* [Assignment]: In the records below, find the lines that include "word" and copy each.

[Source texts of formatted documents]
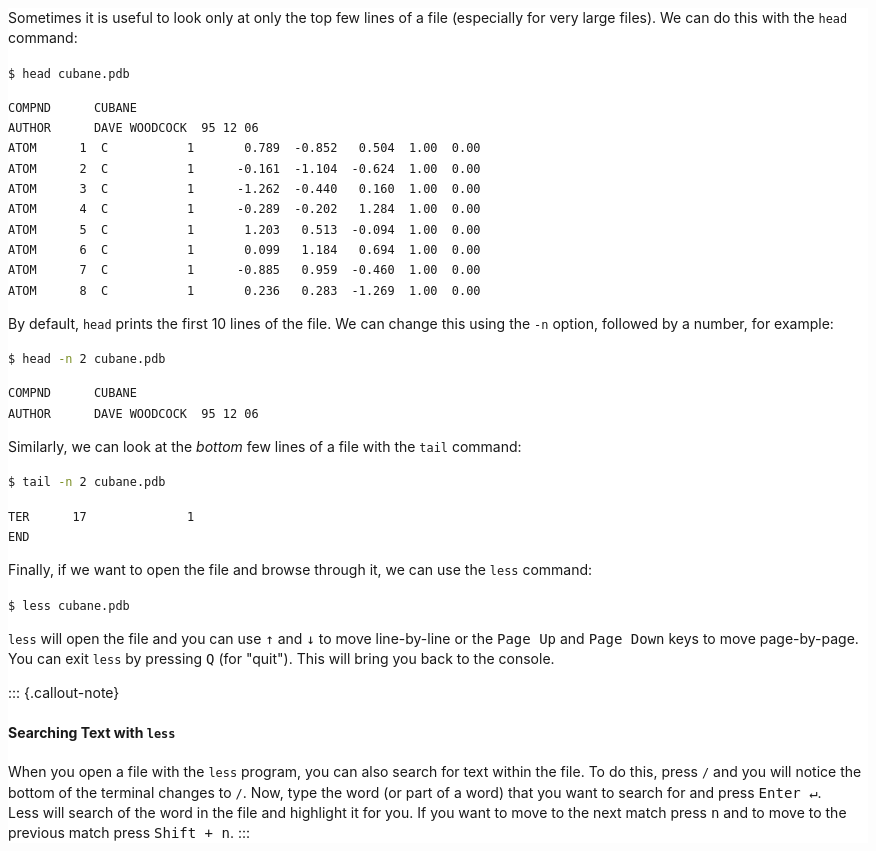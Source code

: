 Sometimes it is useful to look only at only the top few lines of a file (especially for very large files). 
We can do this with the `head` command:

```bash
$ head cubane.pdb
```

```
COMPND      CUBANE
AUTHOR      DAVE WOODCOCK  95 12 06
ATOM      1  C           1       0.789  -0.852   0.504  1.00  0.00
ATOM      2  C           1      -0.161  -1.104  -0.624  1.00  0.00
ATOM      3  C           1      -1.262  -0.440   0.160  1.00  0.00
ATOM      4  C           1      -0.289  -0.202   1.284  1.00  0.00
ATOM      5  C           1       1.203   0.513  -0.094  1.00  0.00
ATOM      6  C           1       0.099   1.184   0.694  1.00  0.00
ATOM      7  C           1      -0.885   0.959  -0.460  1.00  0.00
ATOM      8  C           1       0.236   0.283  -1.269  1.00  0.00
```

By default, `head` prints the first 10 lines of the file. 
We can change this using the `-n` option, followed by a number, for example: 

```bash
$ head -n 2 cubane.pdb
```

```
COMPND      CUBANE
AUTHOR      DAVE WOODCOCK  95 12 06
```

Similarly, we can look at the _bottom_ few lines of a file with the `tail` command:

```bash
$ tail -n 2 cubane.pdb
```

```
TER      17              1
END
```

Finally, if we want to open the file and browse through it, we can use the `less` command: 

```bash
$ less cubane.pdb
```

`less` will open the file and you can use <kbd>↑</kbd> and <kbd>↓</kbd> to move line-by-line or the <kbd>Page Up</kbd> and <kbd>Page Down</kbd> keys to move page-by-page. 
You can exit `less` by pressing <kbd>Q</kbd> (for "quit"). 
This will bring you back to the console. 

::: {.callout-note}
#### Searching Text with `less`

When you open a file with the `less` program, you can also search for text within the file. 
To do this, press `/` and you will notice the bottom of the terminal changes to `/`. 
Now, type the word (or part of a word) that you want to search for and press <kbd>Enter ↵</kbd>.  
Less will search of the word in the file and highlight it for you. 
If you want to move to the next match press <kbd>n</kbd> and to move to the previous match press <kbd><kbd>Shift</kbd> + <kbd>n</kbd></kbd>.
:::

* [Result]:
Now, type the word (or part of a word) that you want to search for and press <kbd>Enter ↵</kbd>.  
Less will search of the word in the file and highlight it for you. 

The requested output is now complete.